Vietnam targets universal health insurance coverage by 2030

Vietnam has set the goal of achieving over 95% health insurance coverage by 2026 and universal coverage by 2030, with citizens to be exempted from basic hospital fees within the scope of health insurance benefits according to a roadmap.

People receive medical examination and treatment at Thai Binh Traditional Medical Hospital (Photo: VNA)
People receive medical examination and treatment at Thai Binh Traditional Medical Hospital (Photo: VNA)

Hanoi (VNA) – Vietnam has set the goal of achieving over 95% health insurance coverage by 2026 and universal coverage by 2030, with citizens to be exempted from basic hospital fees within the scope of health insurance benefits, according to a roadmap.

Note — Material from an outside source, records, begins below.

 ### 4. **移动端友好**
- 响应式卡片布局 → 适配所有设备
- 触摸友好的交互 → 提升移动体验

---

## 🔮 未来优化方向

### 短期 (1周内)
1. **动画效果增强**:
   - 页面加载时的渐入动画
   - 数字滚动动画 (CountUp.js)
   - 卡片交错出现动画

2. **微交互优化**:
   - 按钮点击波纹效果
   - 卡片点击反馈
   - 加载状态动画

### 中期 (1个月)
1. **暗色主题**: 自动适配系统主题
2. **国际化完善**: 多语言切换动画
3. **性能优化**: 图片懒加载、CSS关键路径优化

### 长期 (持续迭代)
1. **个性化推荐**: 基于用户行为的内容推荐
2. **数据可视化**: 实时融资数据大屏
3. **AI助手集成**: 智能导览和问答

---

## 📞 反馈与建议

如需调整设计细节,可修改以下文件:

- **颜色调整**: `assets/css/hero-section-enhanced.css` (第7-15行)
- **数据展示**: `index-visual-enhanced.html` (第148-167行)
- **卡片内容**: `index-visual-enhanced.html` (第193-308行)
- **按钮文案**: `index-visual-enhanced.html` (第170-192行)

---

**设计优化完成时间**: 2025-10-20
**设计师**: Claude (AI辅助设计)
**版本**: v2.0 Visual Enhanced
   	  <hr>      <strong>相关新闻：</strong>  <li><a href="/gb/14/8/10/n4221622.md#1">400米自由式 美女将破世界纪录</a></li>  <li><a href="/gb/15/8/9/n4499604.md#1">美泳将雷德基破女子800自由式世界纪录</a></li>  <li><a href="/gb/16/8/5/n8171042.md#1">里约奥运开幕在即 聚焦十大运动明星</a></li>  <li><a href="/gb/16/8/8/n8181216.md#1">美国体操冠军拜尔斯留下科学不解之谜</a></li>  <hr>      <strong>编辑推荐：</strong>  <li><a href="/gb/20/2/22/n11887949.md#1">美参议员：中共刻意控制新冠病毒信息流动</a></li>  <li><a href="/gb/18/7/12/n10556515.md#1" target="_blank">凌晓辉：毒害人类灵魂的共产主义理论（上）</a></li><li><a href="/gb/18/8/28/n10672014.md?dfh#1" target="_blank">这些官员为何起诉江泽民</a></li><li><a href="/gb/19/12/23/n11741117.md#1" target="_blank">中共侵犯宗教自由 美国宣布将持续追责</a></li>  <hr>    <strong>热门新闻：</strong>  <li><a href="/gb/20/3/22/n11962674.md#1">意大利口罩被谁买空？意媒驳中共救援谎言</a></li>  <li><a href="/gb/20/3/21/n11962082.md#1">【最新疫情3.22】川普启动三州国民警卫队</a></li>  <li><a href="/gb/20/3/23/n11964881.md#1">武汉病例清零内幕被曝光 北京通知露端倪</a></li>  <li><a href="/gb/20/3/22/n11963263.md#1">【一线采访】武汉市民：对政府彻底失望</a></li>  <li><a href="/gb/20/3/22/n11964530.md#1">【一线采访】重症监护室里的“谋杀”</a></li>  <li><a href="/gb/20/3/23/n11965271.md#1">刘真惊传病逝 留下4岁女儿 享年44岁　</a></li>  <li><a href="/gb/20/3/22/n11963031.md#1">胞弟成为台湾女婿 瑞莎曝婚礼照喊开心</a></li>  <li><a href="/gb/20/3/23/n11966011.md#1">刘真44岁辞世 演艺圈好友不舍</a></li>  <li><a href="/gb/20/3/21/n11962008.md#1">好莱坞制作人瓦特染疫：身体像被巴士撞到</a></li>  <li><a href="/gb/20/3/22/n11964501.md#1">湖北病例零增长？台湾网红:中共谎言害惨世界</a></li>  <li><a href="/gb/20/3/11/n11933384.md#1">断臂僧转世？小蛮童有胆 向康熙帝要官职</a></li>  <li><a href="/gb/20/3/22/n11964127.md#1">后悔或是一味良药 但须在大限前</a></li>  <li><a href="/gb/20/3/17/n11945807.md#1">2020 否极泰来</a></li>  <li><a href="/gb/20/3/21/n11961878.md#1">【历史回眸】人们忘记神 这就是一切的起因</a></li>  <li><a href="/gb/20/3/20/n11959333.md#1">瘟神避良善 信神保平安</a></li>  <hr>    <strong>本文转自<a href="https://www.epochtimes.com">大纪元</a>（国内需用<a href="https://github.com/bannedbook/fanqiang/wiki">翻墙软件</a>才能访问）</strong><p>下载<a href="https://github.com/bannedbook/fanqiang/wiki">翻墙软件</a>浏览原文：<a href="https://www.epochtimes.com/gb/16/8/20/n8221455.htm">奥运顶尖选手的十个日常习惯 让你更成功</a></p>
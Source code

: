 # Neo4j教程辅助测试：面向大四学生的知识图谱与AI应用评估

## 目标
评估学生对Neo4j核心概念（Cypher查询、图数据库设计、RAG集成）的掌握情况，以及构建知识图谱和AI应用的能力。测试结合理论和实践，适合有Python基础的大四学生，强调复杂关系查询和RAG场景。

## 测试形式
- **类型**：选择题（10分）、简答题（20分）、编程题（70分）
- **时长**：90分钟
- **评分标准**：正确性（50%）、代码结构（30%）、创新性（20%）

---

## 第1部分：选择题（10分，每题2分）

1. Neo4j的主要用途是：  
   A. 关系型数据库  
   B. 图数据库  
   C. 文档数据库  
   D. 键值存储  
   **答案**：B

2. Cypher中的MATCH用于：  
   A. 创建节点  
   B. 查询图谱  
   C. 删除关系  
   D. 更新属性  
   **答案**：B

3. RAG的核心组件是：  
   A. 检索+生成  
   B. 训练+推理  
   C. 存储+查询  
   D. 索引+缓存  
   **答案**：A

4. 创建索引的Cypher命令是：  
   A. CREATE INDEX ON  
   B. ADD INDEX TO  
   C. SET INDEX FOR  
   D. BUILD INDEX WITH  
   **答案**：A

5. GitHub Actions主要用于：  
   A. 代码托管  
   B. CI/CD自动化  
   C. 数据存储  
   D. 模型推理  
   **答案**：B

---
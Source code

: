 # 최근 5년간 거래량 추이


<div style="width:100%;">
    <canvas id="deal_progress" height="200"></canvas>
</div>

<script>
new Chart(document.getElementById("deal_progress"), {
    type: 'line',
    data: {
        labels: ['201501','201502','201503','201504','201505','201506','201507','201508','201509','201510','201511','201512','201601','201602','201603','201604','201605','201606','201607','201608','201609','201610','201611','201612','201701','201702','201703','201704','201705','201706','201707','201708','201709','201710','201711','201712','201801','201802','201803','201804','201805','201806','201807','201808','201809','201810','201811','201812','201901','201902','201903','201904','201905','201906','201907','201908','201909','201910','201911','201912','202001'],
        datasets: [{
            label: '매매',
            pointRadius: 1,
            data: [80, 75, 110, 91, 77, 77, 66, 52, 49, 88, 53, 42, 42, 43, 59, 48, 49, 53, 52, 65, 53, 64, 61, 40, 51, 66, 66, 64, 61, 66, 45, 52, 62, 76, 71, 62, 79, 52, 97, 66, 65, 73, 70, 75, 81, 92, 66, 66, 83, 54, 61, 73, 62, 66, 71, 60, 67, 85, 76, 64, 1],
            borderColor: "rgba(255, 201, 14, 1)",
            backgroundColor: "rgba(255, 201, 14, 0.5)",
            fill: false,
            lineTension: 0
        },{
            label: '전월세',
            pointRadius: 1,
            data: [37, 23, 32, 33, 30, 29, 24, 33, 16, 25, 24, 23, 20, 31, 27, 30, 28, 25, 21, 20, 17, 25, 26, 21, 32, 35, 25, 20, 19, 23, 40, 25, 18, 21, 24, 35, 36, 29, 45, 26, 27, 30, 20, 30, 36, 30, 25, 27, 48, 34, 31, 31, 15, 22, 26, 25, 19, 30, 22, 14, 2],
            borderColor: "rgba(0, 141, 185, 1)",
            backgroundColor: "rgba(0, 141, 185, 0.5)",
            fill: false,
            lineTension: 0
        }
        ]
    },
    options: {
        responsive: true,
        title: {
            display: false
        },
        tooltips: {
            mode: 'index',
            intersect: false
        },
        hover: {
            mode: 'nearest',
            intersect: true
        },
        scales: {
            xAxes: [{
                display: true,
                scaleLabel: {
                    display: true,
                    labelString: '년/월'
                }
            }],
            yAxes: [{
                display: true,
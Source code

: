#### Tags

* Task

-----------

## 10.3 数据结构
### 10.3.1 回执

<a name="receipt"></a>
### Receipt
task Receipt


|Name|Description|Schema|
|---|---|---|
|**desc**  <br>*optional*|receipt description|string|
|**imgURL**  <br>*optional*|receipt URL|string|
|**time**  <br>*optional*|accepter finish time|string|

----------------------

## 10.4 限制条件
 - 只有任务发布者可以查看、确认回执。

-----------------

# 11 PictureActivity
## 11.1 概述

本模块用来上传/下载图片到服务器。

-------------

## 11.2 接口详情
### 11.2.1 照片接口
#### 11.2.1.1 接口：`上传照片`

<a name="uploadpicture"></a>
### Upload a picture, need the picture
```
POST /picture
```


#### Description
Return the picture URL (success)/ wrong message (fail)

The target is outlined in Resolution 72-NQ/TW of the Politburo on breakthrough measures to strengthen the protection, care, and improvement of public health, recently signed by Party General Secretary To Lam.

The resolution reaffirms that health insurance is a key component of Vietnam’s social security system, consistently prioritised and widely implemented by the Party and the State. Alongside employer–employee contributions, authorities and the social insurance sector are promoting household-based health insurance to expand access for all citizens, especially vulnerable groups.

According to Vietnam Social Security, household-based health insurance offers affordable and flexible contributions with practical benefits. Contribution rates are reduced from the second household member onward: the first member pays 4.5% of the base salary; the second pays 70% of that amount; the third 60%; the fourth 50%; and from the fifth member onward, 40%. Participants may pay quarterly, biannually, or annually, either directly at social insurance offices, through collection service organisations, via the national public service portal, the Vietnam Social Security mobile app, or banks.

Beyond reduced premiums, participants enjoy multiple benefits, including coverage of medical expenses within their entitlement, the right to select or change their registered primary healthcare facility within the first 15 days of each quarter, access to information on entitlements, and the right to file complaints or denunciations of violations.

In case of emergency, cardholders are entitled to treatment at any medical facility while retaining their benefits. When receiving care at registered facilities, they may have up to 100% of costs covered, particularly at the primary level or after five consecutive years of participation. For out-of-network treatment, the fund still covers 40-80% of expenses, depending on the facility and services./.